The group of Professor Yasuhiro Oshima of Tokyo Institute of Technology succeeded in taking continuous images of molecules rotating at a pace of 1 billion times or more per second by making full use of technology that controls molecular motion by light. Did.It will be a measurement technology that will be indispensable for cutting-edge material research in the future.

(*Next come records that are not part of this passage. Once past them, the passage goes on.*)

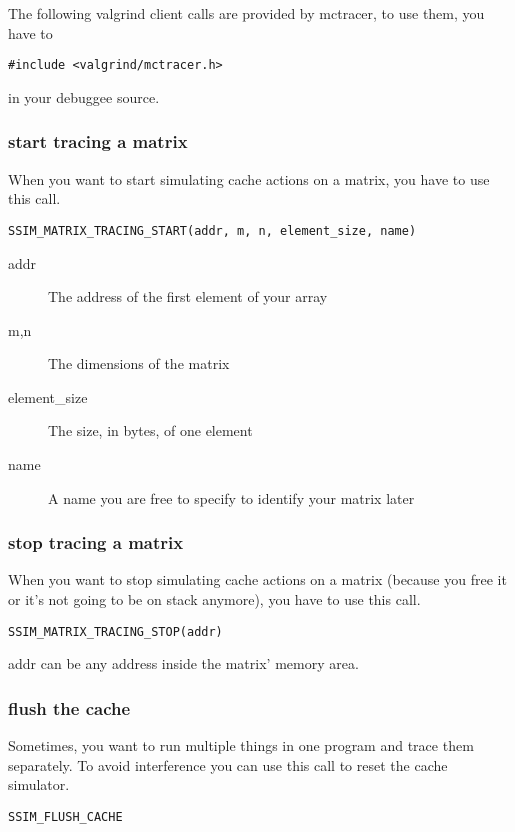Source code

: 
The following valgrind client calls are provided by mctracer, to use them, you have to
\begin{lstlisting}
#include <valgrind/mctracer.h>
\end{lstlisting}
in your debuggee source.

\subsubsection{start tracing a matrix}
When you want to start simulating cache actions on a matrix, you have to use this call.
\begin{lstlisting}
SSIM_MATRIX_TRACING_START(addr, m, n, element_size, name)
\end{lstlisting}
\begin{description}
\item[addr] The address of the first element of your array
\item[m,n] The dimensions of the matrix
\item[element\_size] The size, in bytes, of one element
\item[name] A name you are free to specify to identify your matrix later
\end{description}


\subsubsection{stop tracing a matrix}
When you want to stop simulating cache actions on a matrix (because you free it or it's not going to be on stack anymore), you have to use this call.
\begin{lstlisting}
SSIM_MATRIX_TRACING_STOP(addr)
\end{lstlisting}
addr can be any address inside the matrix' memory area.

\subsubsection{flush the cache}
Sometimes, you want to run multiple things in one program and trace them separately. To avoid interference you can use this call to reset the cache simulator.
\begin{lstlisting}
SSIM_FLUSH_CACHE
\end{lstlisting}

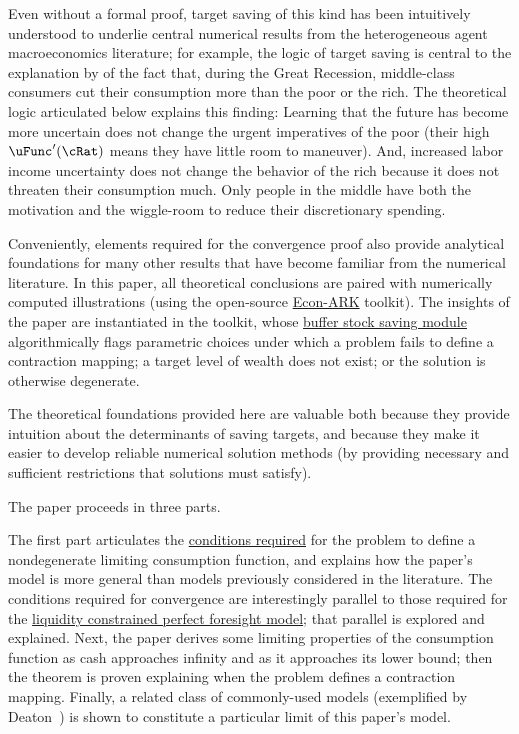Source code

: \documentclass[BufferStockTheory]{subfiles}
\begin{document}
\hypertarget{KMP}{}

Even without a formal proof, target saving of this kind has been intuitively understood to underlie central numerical results from the heterogeneous agent macroeconomics literature; for example, the logic of target saving is central to the explanation by \cite{kmpHandbook} of the fact that, during the Great Recession, middle-class consumers cut their consumption more than the poor or the rich.  The theoretical logic articulated below explains this finding:  Learning that the future has become more uncertain does not change the urgent imperatives of the poor (their high $\uFunc^{\prime}(\cRat)$ means they have little room to maneuver).  And, increased labor income uncertainty does not change the behavior of the rich because it does not threaten their consumption much.  Only people in the middle have both the motivation and the wiggle-room to reduce their discretionary spending.

Conveniently, elements required for the convergence proof also provide analytical foundations for many other results that have become familiar from the numerical literature.  In this paper, all theoretical conclusions are paired with numerically computed illustrations (using the open-source \href{https://econ-ark.org}{Econ-ARK} toolkit).  The insights of the paper are instantiated in the toolkit, whose \href{https://hark.readthedocs.io/en/stable/reference/ConsumptionSaving/ConsIndShockModel.html}{buffer stock saving module} algorithmically flags parametric choices under which a problem fails to define a contraction mapping; a target level of wealth does not exist; or the solution is otherwise degenerate.

The theoretical foundations provided here are valuable both because they provide intuition about the determinants of saving targets, and because they make it easier to develop reliable numerical solution methods (by providing necessary and sufficient restrictions that solutions must satisfy).

The paper proceeds in three parts.

The first part articulates the \hyperlink{Sufficient-Conditions}{conditions required} for the problem to define a nondegenerate limiting consumption function, and explains how the paper's model is more general than models previously considered in the literature.  The conditions required for convergence are interestingly parallel to those required for the \hyperlink{Factors-Defined-And-Compared}{liquidity constrained perfect foresight model}; that parallel is explored and explained.  Next, the paper derives some limiting properties of the consumption function as cash approaches infinity and as it approaches its lower bound; then the theorem is proven explaining when the problem defines a contraction mapping.  Finally, a related class of commonly-used models (exemplified by Deaton~\citeyearpar{deatonLiqConstr}) is shown to constitute a particular limit of this paper's model.
\end{document}
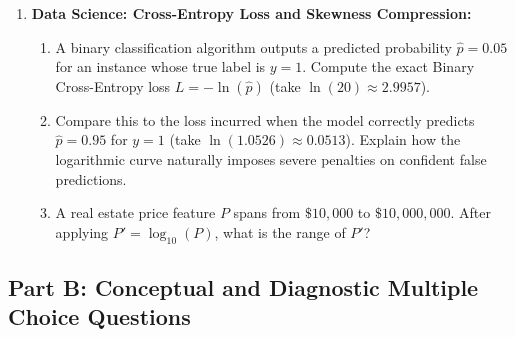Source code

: \begin{enumerate}
    \item \textbf{Data Science: Cross-Entropy Loss and Skewness Compression:}
    \begin{enumerate}
        \item A binary classification algorithm outputs a predicted probability $\hat{p} = 0.05$ for an instance whose true label is $y = 1$. Compute the exact Binary Cross-Entropy loss $L = -\ln(\hat{p})$ (take $\ln(20) \approx 2.9957$).
        \item Compare this to the loss incurred when the model correctly predicts $\hat{p} = 0.95$ for $y = 1$ (take $\ln(1.0526) \approx 0.0513$). Explain how the logarithmic curve naturally imposes severe penalties on confident false predictions.
        \item A real estate price feature $P$ spans from $\$10{,}000$ to $\$10{,}000{,}000$. After applying $P' = \log_{10}(P)$, what is the range of $P'$?
    \end{enumerate}
\end{enumerate}

\subsection*{Part B: Conceptual and Diagnostic Multiple Choice Questions}

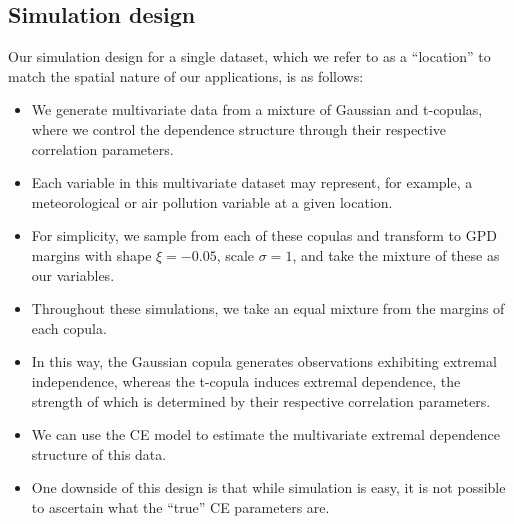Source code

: \documentclass{article}
\numberwithin{equation}{section}
\begin{document}
\subsection{Simulation design} \label{subsec:sim_design}


Our simulation design for a single dataset, which we refer to as a ``location'' to match the spatial nature of our applications, is as follows:
\begin{itemize}
  \item We generate multivariate data from a mixture of Gaussian and t-copulas, where we control the dependence structure through their respective correlation parameters. 
  \item Each variable in this multivariate dataset may represent, for example, a meteorological or air pollution variable at a given location.
  \item For simplicity, we sample from each of these copulas and transform to GPD margins with shape $\xi = -0.05$, scale $\sigma = 1$, and take the mixture of these as our variables.  
  \item Throughout these simulations, we take an equal mixture from the margins of each copula. 
  \item In this way, the Gaussian copula generates observations exhibiting extremal independence, whereas the t-copula induces extremal dependence, the strength of which is determined by their respective correlation parameters.
  \item We can use the CE model to estimate the multivariate extremal dependence structure of this data.
  \item One downside of this design is that while simulation is easy, it is not possible to ascertain what the ``true'' CE parameters are. 
\end{itemize}
\end{document}
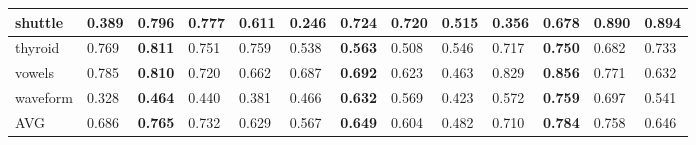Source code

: \begin{table}[]
{\begin{tabular}{|l|llll|llllllll|}
shuttle           & \multicolumn{1}{l|}{0.389}          & \multicolumn{1}{l|}{\textbf{0.796}} & \multicolumn{1}{l|}{0.777}          & 0.611 & \multicolumn{1}{l|}{0.246}          & \multicolumn{1}{l|}{\textbf{0.724}} & \multicolumn{1}{l|}{0.720}          & \multicolumn{1}{l|}{0.515} & \multicolumn{1}{l|}{0.356}          & \multicolumn{1}{l|}{0.678}          & \multicolumn{1}{l|}{0.890}          & \textbf{0.894} \\ \hline
thyroid           & \multicolumn{1}{l|}{0.769}          & \multicolumn{1}{l|}{\textbf{0.811}} & \multicolumn{1}{l|}{0.751}          & 0.759 & \multicolumn{1}{l|}{0.538}          & \multicolumn{1}{l|}{\textbf{0.563}} & \multicolumn{1}{l|}{0.508}          & \multicolumn{1}{l|}{0.546} & \multicolumn{1}{l|}{0.717}          & \multicolumn{1}{l|}{\textbf{0.750}} & \multicolumn{1}{l|}{0.682}          & 0.733          \\ \hline
vowels            & \multicolumn{1}{l|}{0.785}          & \multicolumn{1}{l|}{\textbf{0.810}} & \multicolumn{1}{l|}{0.720}          & 0.662 & \multicolumn{1}{l|}{0.687}          & \multicolumn{1}{l|}{\textbf{0.692}} & \multicolumn{1}{l|}{0.623}          & \multicolumn{1}{l|}{0.463} & \multicolumn{1}{l|}{0.829}          & \multicolumn{1}{l|}{\textbf{0.856}} & \multicolumn{1}{l|}{0.771}          & 0.632          \\ \hline
waveform          & \multicolumn{1}{l|}{0.328}          & \multicolumn{1}{l|}{\textbf{0.464}} & \multicolumn{1}{l|}{0.440}          & 0.381 & \multicolumn{1}{l|}{0.466}          & \multicolumn{1}{l|}{\textbf{0.632}} & \multicolumn{1}{l|}{0.569}          & \multicolumn{1}{l|}{0.423} & \multicolumn{1}{l|}{0.572}          & \multicolumn{1}{l|}{\textbf{0.759}} & \multicolumn{1}{l|}{0.697}          & 0.541          \\ \hline
AVG         & \multicolumn{1}{l|}{0.686}          & \multicolumn{1}{l|}{\textbf{0.765}} & \multicolumn{1}{l|}{0.732}          & 0.629                 & \multicolumn{1}{l|}{0.567}          & \multicolumn{1}{l|}{\textbf{0.649}} & \multicolumn{1}{l|}{0.604}          & \multicolumn{1}{l|}{0.482} & \multicolumn{1}{l|}{0.710}          & \multicolumn{1}{l|}{\textbf{0.784}} & \multicolumn{1}{l|}{0.758}          & 0.646          \\ \hline

\end{tabular}%
}
\end{table}

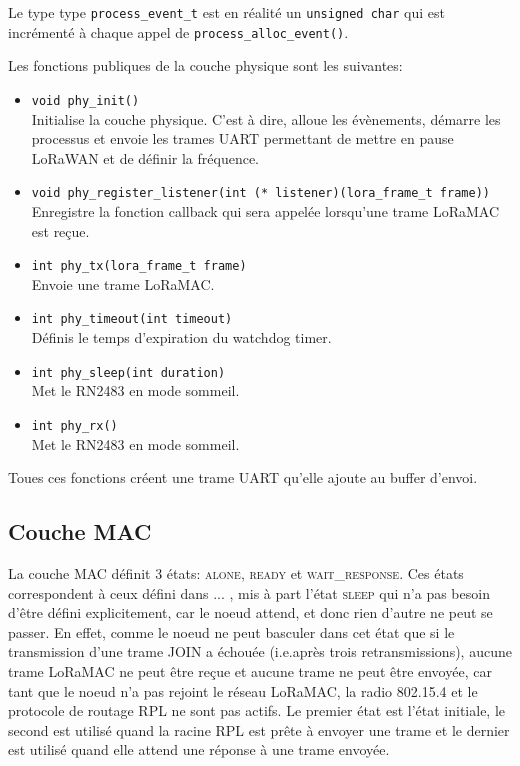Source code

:     Le type type \texttt{process\_event\_t} est en réalité un \texttt{unsigned char} qui est incrémenté à chaque appel de \texttt{process\_alloc\_event()}.

    Les fonctions publiques de la couche physique sont les suivantes:
    \begin{itemize}
        \item \texttt{void phy\_init()}\\
            Initialise la couche physique. C'est à dire, alloue les évènements, démarre les processus et envoie les trames UART permettant de mettre en pause LoRaWAN et de définir la fréquence.
        \item \texttt{void phy\_register\_listener(int (* listener)(lora\_frame\_t frame))}\\
            Enregistre la fonction callback qui sera appelée lorsqu'une trame LoRaMAC est reçue.
        \item \texttt{int phy\_tx(lora\_frame\_t frame)}\\
            Envoie une trame LoRaMAC.
        \item \texttt{int phy\_timeout(int timeout)}\\
            Définis le temps d'expiration du watchdog timer.
        \item \texttt{int phy\_sleep(int duration)}\\
            Met le RN2483 en mode sommeil.
        \item \texttt{int phy\_rx()}\\
            Met le RN2483 en mode sommeil.
    \end{itemize}

    Toues ces fonctions créent une trame UART qu'elle ajoute au buffer d'envoi.

\subsection*{Couche MAC}
    La couche MAC définit 3 états: \textsc{alone}, \textsc{ready} et \textsc{wait\_response}.
    Ces états correspondent à ceux défini dans ... , mis à part l'état \textsc{sleep} qui n'a pas 
    besoin d'être défini explicitement, car le noeud attend, et donc rien d'autre ne peut se 
    passer. En effet, comme le noeud ne peut basculer dans cet état que si le transmission d'une 
    trame JOIN a échouée (i.e.après trois retransmissions), aucune trame LoRaMAC ne peut être reçue 
    et aucune trame ne peut être envoyée, car tant que le noeud n'a pas rejoint le réseau LoRaMAC, 
    la radio 802.15.4 et le protocole de routage RPL ne sont pas actifs.
    Le premier état est l'état initiale, le second est utilisé quand la racine RPL est prête à 
    envoyer une trame et le dernier est utilisé quand elle attend une réponse à une trame envoyée.

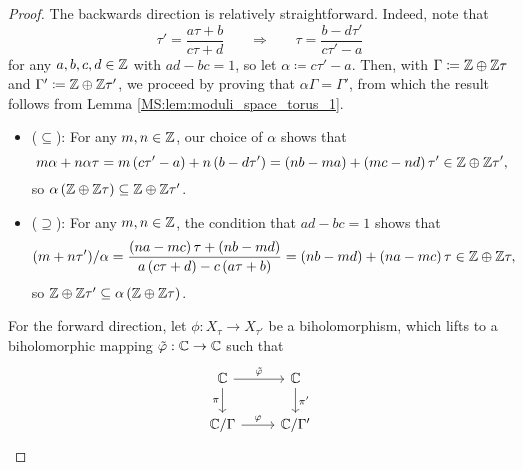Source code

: \documentclass[../Moduli_Spaces_of_Riemann_Surfaces.tex]{subfiles}
\begin{document}
    \begin{proof}
        The backwards direction is relatively straightforward. Indeed, note that
        \begin{equation*}
            \tau'=\frac{a\tau+b}{c\tau+d}\ \ \ \ \ \ \ \ \Rightarrow\ \ \ \ \ \ \ \ \tau=\frac{b-d\tau'}{c\tau'-a}
        \end{equation*}
        for any $a,b,c,d\in\mathbb{Z}$ with $ad-bc=1$, so let $\alpha\coloneqq c\tau'-a$. Then, with $\Gamma\coloneqq\mathbb{Z}\oplus\mathbb{Z}\tau$ and $\Gamma'\coloneqq\mathbb{Z}\oplus\mathbb{Z}\tau'$, we proceed by proving that $\alpha\Gamma=\Gamma'$, from which the result follows from Lemma \ref{MS:lem:moduli_space_torus_1}.
        \begin{itemize}
            \item ($\subseteq$): For any $m,n\in\mathbb{Z}$, our choice of $\alpha$ shows that
                \begin{equation*}
                    m\alpha+n\alpha\tau=m\left(c\tau'-a\right)+n\left(b-d\tau'\right)=\left(nb-ma\right)+\left(mc-nd\right)\tau'\in\mathbb{Z}\oplus\mathbb{Z}\tau',
                \end{equation*}
                so $\alpha\left(\mathbb{Z}\oplus\mathbb{Z}\tau\right)\subseteq\mathbb{Z}\oplus\mathbb{Z}\tau'$.
            \item ($\supseteq$): For any $m,n\in\mathbb{Z}$, the condition that $ad-bc=1$ shows that
                \begin{equation*}
                    \left(m+n\tau'\right)\!/\alpha=\frac{\left(na-mc\right)\tau+\left(nb-md\right)}{a\left(c\tau+d\right)-c\left(a\tau+b\right)}=\left(nb-md\right)+\left(na-mc\right)\tau\in\mathbb{Z}\oplus\mathbb{Z}\tau,
                \end{equation*}
                so $\mathbb{Z}\oplus\mathbb{Z}\tau'\subseteq\alpha\left(\mathbb{Z}\oplus\mathbb{Z}\tau\right)$.
        \end{itemize}
        For the forward direction, let $\phi:X_\tau\to X_{\tau'}$ be a biholomorphism, which lifts to a biholomorphic mapping $\tilde{\varphi}:\mathbb{C}\to\mathbb{C}$ such that
        \begin{equation*}
            \begin{tikzcd}
                \C \ar[r, "\tilde{\phi}"] \ar[d, "\pi"'] & \C \ar[d, "\pi'"] \\
                \C/\Gamma \ar[r, "\phi"] & \C/\Gamma'
            \end{tikzcd}
        \end{equation*}

\end{proof}
\end{document}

 In order to observe the rotation of molecules, it is necessary to take pictures on a very fine time scale.This is not enough to shoot 1 million frames per second, which is possible with a commercially available high-speed camera.The problem of the number of frames has already been cleared by irradiating a laser that can irradiate 2 trillion times per second.However, it was still necessary to clear two issues in order to observe the rotation of the molecule.

One is that it is not possible to follow the movement of each and every molecule that rotates at high speed and minute.The other was that the molecule had to be in a dilute gaseous state. The first task was to find out that the direction of rotation can be aligned by irradiating two lasers in a row for a very short time.Another challenge could be solved by continuously irradiating the third powerful laser.Molecules exposed to a powerful laser emit multiple electrons from the inside.At this time, the atoms that made up the molecule explode and scatter into pieces.Since the direction of flight coincides with the orientation of the molecule immediately before the explosion, it is possible to investigate the distribution of the orientation of the molecule by detecting the debris.By creating a state in which the molecules are aligned and rotating in this way, bursting them one by one to make them into a gas state, and examining them, we succeeded in capturing the rotation of the molecules as a moving image.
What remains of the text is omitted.